« Conclave », film d’Edward Berger sorti en salles en 2024, est un thriller captivant dans lequel l’élection d’un nouveau pape résulte de luttes politiques sordides, de l’affrontement de conceptions différentes de la foi et d’une interrogation sur le rôle des femmes dans l’Église catholique.
À la mort du pape, le Cardinal Thomas Lawrence, doyen du Sacré Collège, est chargé d’organiser le conclave qui élira son successeur. Dans son prêche inaugural, il exhorte les cardinaux à ne pas se laisser brider par les certitudes, de se permettre le doute, de se laisser bousculer par l’Esprit Saint.
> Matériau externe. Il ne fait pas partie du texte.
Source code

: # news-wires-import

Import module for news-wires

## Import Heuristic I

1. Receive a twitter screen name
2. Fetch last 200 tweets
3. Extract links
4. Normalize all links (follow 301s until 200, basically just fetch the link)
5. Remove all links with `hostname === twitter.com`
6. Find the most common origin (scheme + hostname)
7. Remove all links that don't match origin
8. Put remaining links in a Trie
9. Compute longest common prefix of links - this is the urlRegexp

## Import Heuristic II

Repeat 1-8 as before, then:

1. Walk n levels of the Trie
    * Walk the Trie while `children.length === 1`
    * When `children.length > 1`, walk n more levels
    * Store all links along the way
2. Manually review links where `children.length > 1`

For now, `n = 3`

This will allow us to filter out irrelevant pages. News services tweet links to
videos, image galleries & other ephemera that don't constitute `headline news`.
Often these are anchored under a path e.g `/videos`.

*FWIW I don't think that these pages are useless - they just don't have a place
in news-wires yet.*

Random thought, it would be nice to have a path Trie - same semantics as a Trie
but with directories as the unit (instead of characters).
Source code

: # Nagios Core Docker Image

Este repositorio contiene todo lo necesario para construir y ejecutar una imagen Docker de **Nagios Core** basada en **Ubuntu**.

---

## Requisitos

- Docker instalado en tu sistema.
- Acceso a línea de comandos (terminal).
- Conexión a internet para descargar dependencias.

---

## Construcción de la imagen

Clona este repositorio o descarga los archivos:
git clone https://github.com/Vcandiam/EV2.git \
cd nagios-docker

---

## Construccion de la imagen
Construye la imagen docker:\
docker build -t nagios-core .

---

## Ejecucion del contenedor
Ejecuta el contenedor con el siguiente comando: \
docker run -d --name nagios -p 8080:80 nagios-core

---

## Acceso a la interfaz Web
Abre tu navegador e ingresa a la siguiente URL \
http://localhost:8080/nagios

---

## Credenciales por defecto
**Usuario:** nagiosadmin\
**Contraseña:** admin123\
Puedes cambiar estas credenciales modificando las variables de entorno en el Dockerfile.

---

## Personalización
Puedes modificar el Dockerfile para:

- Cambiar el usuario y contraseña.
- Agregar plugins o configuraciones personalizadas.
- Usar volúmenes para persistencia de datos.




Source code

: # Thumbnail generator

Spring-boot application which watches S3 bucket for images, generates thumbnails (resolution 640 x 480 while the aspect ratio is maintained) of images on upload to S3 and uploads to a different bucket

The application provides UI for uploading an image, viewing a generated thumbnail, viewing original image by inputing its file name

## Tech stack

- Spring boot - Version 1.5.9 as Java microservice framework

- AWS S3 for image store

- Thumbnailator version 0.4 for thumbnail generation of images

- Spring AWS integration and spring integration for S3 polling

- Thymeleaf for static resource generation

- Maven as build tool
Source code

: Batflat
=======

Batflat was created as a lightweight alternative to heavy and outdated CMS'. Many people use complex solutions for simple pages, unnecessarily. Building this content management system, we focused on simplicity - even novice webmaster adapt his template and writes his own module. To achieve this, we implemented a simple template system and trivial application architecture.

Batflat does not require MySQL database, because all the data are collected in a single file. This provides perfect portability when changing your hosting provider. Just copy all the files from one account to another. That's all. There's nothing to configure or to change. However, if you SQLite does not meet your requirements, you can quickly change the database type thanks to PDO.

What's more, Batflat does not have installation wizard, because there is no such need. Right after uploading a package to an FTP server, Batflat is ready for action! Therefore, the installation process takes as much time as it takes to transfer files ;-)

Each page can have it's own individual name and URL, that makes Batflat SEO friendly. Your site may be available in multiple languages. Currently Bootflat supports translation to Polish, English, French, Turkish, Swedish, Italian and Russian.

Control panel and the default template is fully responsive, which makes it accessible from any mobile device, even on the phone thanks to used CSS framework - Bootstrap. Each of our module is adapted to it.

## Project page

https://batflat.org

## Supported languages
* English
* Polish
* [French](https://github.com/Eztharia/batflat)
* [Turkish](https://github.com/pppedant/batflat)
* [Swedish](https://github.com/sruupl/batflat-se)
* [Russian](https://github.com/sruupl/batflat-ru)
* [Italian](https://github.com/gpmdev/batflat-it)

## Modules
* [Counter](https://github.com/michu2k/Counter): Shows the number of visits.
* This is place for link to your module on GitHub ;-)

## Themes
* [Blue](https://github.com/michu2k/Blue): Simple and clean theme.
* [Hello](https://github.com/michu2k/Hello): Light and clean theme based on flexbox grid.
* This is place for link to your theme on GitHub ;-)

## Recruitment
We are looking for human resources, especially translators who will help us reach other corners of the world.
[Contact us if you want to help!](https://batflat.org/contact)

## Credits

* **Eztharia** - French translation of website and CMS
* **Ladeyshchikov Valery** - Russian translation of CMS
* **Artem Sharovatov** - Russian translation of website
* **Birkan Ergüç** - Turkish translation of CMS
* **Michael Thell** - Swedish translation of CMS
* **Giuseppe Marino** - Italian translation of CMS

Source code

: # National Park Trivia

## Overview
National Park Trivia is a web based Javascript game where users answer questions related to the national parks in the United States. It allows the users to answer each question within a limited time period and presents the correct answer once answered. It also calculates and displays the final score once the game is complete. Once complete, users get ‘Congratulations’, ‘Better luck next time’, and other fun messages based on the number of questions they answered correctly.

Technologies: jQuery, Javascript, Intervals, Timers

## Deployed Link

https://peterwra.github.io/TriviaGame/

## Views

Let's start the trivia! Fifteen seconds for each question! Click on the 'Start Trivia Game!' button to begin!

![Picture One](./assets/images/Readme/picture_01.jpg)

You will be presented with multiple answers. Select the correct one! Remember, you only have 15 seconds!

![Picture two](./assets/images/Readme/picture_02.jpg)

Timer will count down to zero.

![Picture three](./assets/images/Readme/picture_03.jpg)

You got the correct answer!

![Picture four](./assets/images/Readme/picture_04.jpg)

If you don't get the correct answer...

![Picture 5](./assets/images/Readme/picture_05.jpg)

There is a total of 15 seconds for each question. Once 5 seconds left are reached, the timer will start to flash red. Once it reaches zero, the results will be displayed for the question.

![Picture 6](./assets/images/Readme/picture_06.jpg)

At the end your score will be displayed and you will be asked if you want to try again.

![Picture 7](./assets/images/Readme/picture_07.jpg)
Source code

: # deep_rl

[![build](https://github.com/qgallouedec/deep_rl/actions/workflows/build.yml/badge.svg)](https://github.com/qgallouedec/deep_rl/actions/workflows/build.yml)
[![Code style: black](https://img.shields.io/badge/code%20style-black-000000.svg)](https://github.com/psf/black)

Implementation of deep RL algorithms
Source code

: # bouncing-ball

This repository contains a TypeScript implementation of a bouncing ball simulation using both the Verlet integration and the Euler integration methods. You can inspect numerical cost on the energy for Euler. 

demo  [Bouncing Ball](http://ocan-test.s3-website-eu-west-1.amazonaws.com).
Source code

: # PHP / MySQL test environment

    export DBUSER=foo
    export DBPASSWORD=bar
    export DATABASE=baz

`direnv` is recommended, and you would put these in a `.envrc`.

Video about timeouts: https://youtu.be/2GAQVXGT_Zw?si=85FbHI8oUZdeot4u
L’inattendu ne tarde pas faire irruption, sous la forme d’un homme qui se présente comme l’archevêque de Kaboul nommé « in pectore » (en secret) par le pape défunt. Il s’appelle Benitez, il est admis au conclave et obtient quelques voix aux premiers tours de scrutin.
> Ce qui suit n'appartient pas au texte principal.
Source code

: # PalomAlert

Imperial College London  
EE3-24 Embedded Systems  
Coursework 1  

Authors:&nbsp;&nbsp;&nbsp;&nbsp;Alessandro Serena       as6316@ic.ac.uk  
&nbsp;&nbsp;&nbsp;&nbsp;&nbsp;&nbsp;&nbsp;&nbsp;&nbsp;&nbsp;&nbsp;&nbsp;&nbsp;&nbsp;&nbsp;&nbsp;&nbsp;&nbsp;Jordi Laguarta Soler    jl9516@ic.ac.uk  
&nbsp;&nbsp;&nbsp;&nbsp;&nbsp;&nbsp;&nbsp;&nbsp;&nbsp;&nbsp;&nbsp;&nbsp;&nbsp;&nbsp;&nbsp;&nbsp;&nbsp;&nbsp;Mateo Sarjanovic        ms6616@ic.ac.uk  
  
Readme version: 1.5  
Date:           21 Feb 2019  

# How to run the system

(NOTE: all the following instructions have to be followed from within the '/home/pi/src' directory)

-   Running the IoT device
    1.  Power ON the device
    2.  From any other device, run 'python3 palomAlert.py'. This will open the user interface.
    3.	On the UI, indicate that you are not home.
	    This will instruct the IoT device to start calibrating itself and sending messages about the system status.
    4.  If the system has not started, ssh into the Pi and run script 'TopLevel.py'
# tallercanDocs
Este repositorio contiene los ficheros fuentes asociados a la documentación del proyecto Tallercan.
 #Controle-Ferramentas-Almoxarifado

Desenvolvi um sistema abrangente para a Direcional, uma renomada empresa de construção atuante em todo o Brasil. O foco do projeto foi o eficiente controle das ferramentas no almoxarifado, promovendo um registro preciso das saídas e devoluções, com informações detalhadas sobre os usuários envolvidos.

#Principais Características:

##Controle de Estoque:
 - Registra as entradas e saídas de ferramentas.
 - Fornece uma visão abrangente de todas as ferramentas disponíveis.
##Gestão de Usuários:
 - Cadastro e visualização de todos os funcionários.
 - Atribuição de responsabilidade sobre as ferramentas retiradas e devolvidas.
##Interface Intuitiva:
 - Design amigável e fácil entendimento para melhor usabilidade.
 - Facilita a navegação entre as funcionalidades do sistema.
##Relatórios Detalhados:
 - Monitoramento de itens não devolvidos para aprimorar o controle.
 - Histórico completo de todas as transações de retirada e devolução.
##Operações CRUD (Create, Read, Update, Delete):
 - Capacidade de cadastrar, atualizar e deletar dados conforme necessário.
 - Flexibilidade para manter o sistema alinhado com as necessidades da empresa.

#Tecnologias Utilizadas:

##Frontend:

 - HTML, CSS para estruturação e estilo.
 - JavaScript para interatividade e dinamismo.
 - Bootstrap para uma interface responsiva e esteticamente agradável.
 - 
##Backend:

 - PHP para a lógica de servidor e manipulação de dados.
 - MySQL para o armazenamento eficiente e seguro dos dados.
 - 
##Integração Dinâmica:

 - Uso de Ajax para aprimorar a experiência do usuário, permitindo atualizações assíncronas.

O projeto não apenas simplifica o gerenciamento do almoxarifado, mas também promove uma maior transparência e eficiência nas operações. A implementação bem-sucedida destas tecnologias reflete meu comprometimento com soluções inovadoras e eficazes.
Les tours de scrutin se succèdent. En coulisse, les ambitieux s’efforcent de couler leurs concurrents à coups d’achats de votes et de révélation de scandales sexuels. Les scènes d’enfer du plafond de la Chapelle Sixtine semblent faire écho à la perversité ambiante.
Une lutte au couteau se déroule entre progressistes (le cardinal Bellini, joué par Stanley Tucci) et réactionnaires (le cardinal Tedesco, joué par Sergio Castellito) . Un attentat islamiste semble donner raison à ces derniers qui appellent à une guerre de religions. Mais leur exacerbation fait peur et leur barre la route au pontificat.
C’est la dimension féminine du film – et son effacement dans un Vatican dogmatiquement masculin – qui constitue une vraie surprise pour le spectateur. En coulisse, Sœur Anna (Isabella Rossellini), responsable de l’hôtellerie-restauration du conclave, joue un rôle clé pour déjouer conspirations et complots. La dernière scène, dans laquelle le pape nouvellement élu révèle un invraisemblable secret intime, ouvre la possibilité d’une rupture avec le masculinisme de l’Église catholique.
La photographie du film, qui insiste sur le contraste du blanc, du noir et du rouge, est remarquable, tout comme la bande son de Volker Bertelmann, qui souligne l’ambiance anxiogène de ce conclave dans lequel, comme l’avais souhaité le cardinal Lawrence, rien n’est joué d’avance.